Information shown |
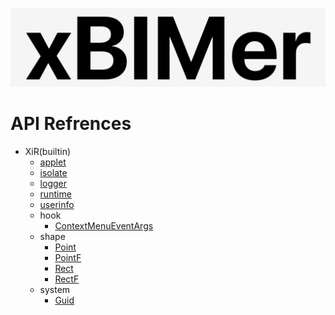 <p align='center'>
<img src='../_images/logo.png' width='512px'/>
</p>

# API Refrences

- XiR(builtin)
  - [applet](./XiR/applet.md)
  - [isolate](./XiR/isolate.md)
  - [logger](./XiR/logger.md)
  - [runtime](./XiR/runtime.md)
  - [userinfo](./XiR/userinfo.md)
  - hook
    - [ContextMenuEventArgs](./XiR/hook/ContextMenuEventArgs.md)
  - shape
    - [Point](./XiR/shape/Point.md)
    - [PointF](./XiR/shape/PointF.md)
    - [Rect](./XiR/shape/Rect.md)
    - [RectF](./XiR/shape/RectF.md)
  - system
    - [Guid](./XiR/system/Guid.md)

---

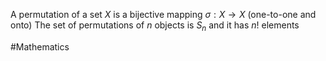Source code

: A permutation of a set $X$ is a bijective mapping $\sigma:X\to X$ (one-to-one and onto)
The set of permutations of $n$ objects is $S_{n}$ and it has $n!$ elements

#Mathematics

Description of the task | Copy each line above that has the word "shape".

Exercise solution |
  - shape
    - [Point](./XiR/shape/Point.md)
    - [PointF](./XiR/shape/PointF.md)
    - [Rect](./XiR/shape/Rect.md)
    - [RectF](./XiR/shape/RectF.md)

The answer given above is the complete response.